> TASK OBJECTIVE
Would you please return the lines of the entries below starting at the line that has "## SAVE MODEL WITH DATE-STAMP" and ending at the line that has "timeend = datetime.datetime.now()", both included, exactly as they are?
**** THE RECORDS
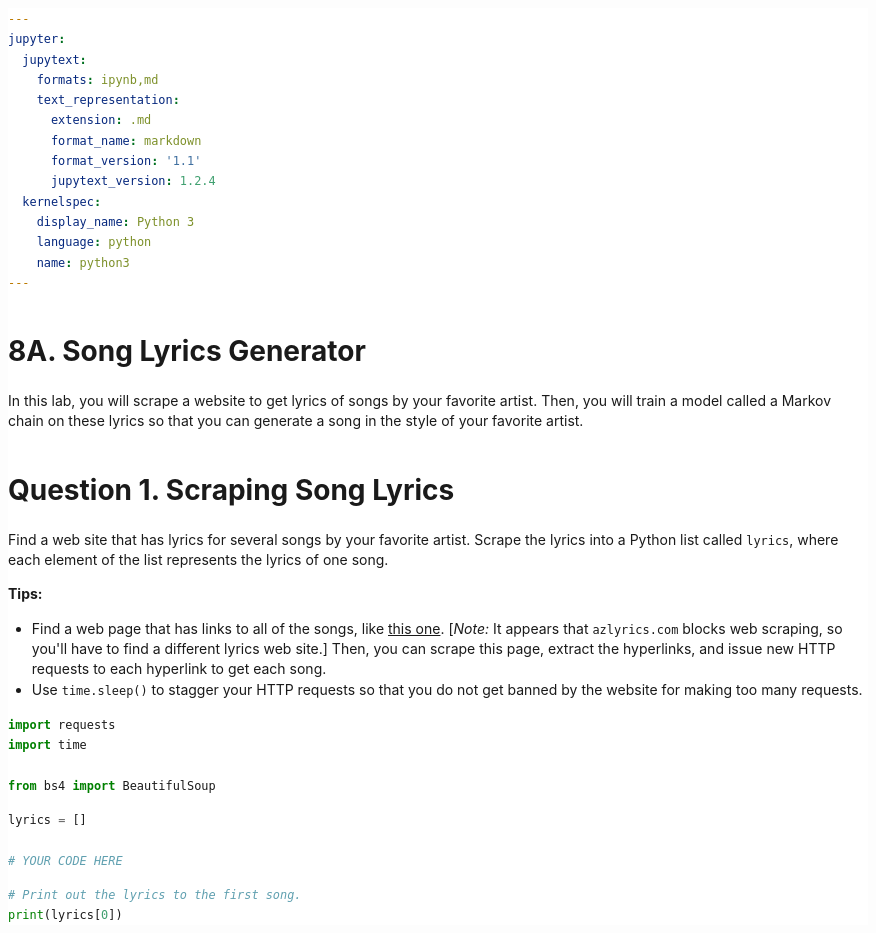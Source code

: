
 ```yaml
---
jupyter:
  jupytext:
    formats: ipynb,md
    text_representation:
      extension: .md
      format_name: markdown
      format_version: '1.1'
      jupytext_version: 1.2.4
  kernelspec:
    display_name: Python 3
    language: python
    name: python3
---
```


# 8A. Song Lyrics Generator

In this lab, you will scrape a website to get lyrics of songs by your favorite artist. Then, you will train a model called a Markov chain on these lyrics so that you can generate a song in the style of your favorite artist.

# Question 1. Scraping Song Lyrics

Find a web site that has lyrics for several songs by your favorite artist. Scrape the lyrics into a Python list called `lyrics`, where each element of the list represents the lyrics of one song.

**Tips:**
- Find a web page that has links to all of the songs, like [this one](http://www.azlyrics.com/n/nirvana.html). [_Note:_ It appears that `azlyrics.com` blocks web scraping, so you'll have to find a different lyrics web site.] Then, you can scrape this page, extract the hyperlinks, and issue new HTTP requests to each hyperlink to get each song. 
- Use `time.sleep()` to stagger your HTTP requests so that you do not get banned by the website for making too many requests.

```python
import requests
import time

from bs4 import BeautifulSoup
```

```python
lyrics = []

# YOUR CODE HERE
```

```python
# Print out the lyrics to the first song.
print(lyrics[0])
```
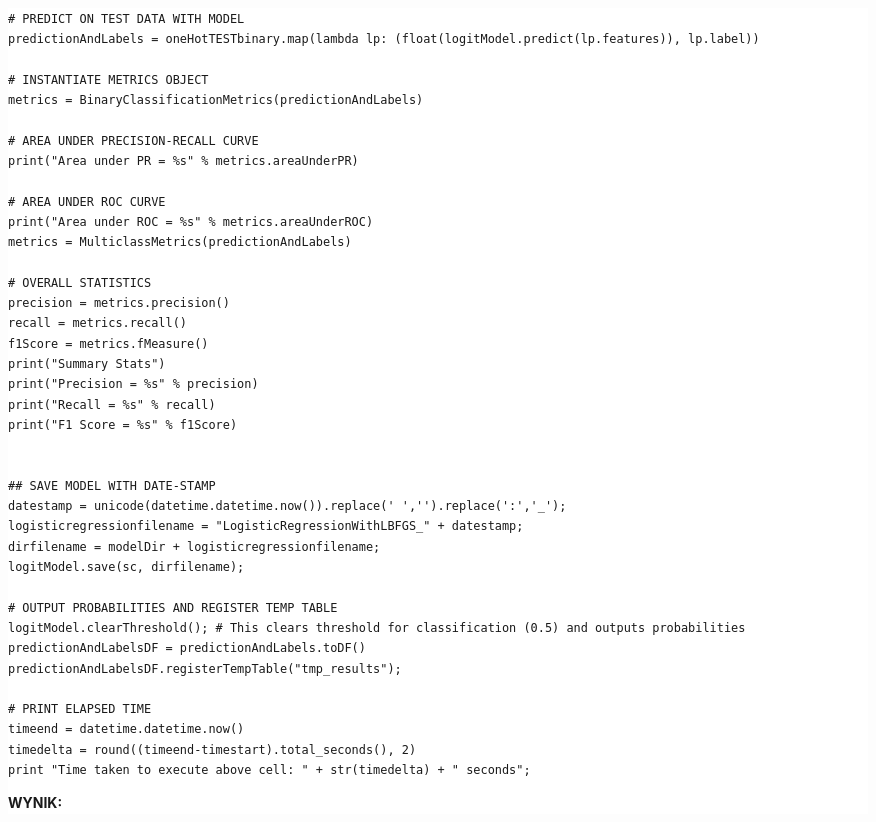     # PREDICT ON TEST DATA WITH MODEL
    predictionAndLabels = oneHotTESTbinary.map(lambda lp: (float(logitModel.predict(lp.features)), lp.label))
    
    # INSTANTIATE METRICS OBJECT
    metrics = BinaryClassificationMetrics(predictionAndLabels)

    # AREA UNDER PRECISION-RECALL CURVE
    print("Area under PR = %s" % metrics.areaUnderPR)

    # AREA UNDER ROC CURVE
    print("Area under ROC = %s" % metrics.areaUnderROC)
    metrics = MulticlassMetrics(predictionAndLabels)

    # OVERALL STATISTICS
    precision = metrics.precision()
    recall = metrics.recall()
    f1Score = metrics.fMeasure()
    print("Summary Stats")
    print("Precision = %s" % precision)
    print("Recall = %s" % recall)
    print("F1 Score = %s" % f1Score)


    ## SAVE MODEL WITH DATE-STAMP
    datestamp = unicode(datetime.datetime.now()).replace(' ','').replace(':','_');
    logisticregressionfilename = "LogisticRegressionWithLBFGS_" + datestamp;
    dirfilename = modelDir + logisticregressionfilename;
    logitModel.save(sc, dirfilename);
    
    # OUTPUT PROBABILITIES AND REGISTER TEMP TABLE
    logitModel.clearThreshold(); # This clears threshold for classification (0.5) and outputs probabilities
    predictionAndLabelsDF = predictionAndLabels.toDF()
    predictionAndLabelsDF.registerTempTable("tmp_results");
    
    # PRINT ELAPSED TIME
    timeend = datetime.datetime.now()
    timedelta = round((timeend-timestart).total_seconds(), 2) 
    print "Time taken to execute above cell: " + str(timedelta) + " seconds";

**WYNIK:** 
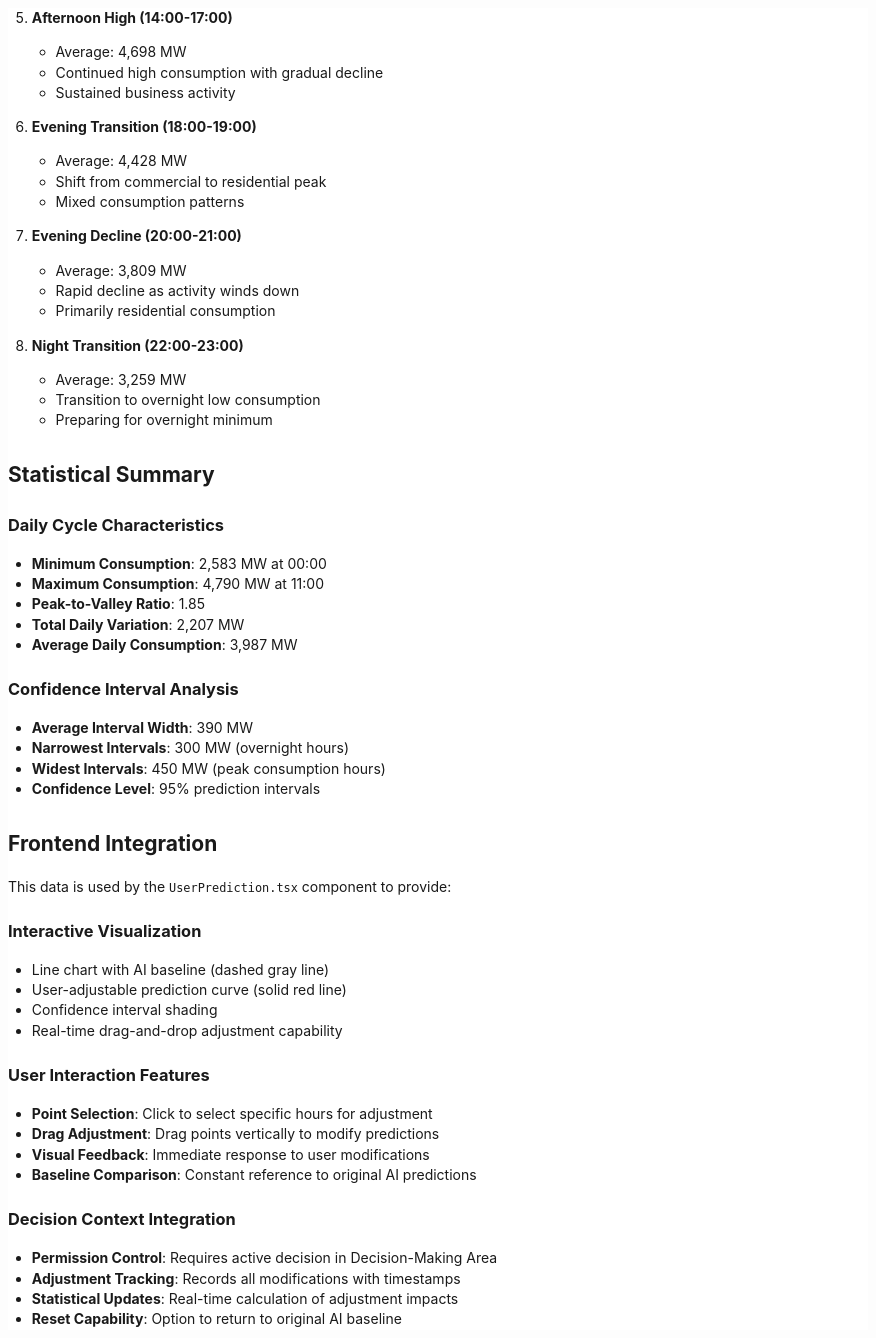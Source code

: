 5. **Afternoon High (14:00-17:00)**
   - Average: 4,698 MW
   - Continued high consumption with gradual decline
   - Sustained business activity

6. **Evening Transition (18:00-19:00)**
   - Average: 4,428 MW
   - Shift from commercial to residential peak
   - Mixed consumption patterns

7. **Evening Decline (20:00-21:00)**
   - Average: 3,809 MW
   - Rapid decline as activity winds down
   - Primarily residential consumption

8. **Night Transition (22:00-23:00)**
   - Average: 3,259 MW
   - Transition to overnight low consumption
   - Preparing for overnight minimum

## Statistical Summary

### Daily Cycle Characteristics
- **Minimum Consumption**: 2,583 MW at 00:00
- **Maximum Consumption**: 4,790 MW at 11:00
- **Peak-to-Valley Ratio**: 1.85
- **Total Daily Variation**: 2,207 MW
- **Average Daily Consumption**: 3,987 MW

### Confidence Interval Analysis
- **Average Interval Width**: 390 MW
- **Narrowest Intervals**: 300 MW (overnight hours)
- **Widest Intervals**: 450 MW (peak consumption hours)
- **Confidence Level**: 95% prediction intervals

## Frontend Integration
This data is used by the `UserPrediction.tsx` component to provide:

### Interactive Visualization
- Line chart with AI baseline (dashed gray line)
- User-adjustable prediction curve (solid red line)
- Confidence interval shading
- Real-time drag-and-drop adjustment capability

### User Interaction Features
- **Point Selection**: Click to select specific hours for adjustment
- **Drag Adjustment**: Drag points vertically to modify predictions
- **Visual Feedback**: Immediate response to user modifications
- **Baseline Comparison**: Constant reference to original AI predictions

### Decision Context Integration
- **Permission Control**: Requires active decision in Decision-Making Area
- **Adjustment Tracking**: Records all modifications with timestamps
- **Statistical Updates**: Real-time calculation of adjustment impacts
- **Reset Capability**: Option to return to original AI baseline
********
> ANSWER TO THE PROBLEM
    ## SAVE MODEL WITH DATE-STAMP
    datestamp = unicode(datetime.datetime.now()).replace(' ','').replace(':','_');
    logisticregressionfilename = "LogisticRegressionWithLBFGS_" + datestamp;
    dirfilename = modelDir + logisticregressionfilename;
    logitModel.save(sc, dirfilename);
    
    # OUTPUT PROBABILITIES AND REGISTER TEMP TABLE
    logitModel.clearThreshold(); # This clears threshold for classification (0.5) and outputs probabilities
    predictionAndLabelsDF = predictionAndLabels.toDF()
    predictionAndLabelsDF.registerTempTable("tmp_results");
    
    # PRINT ELAPSED TIME
    timeend = datetime.datetime.now()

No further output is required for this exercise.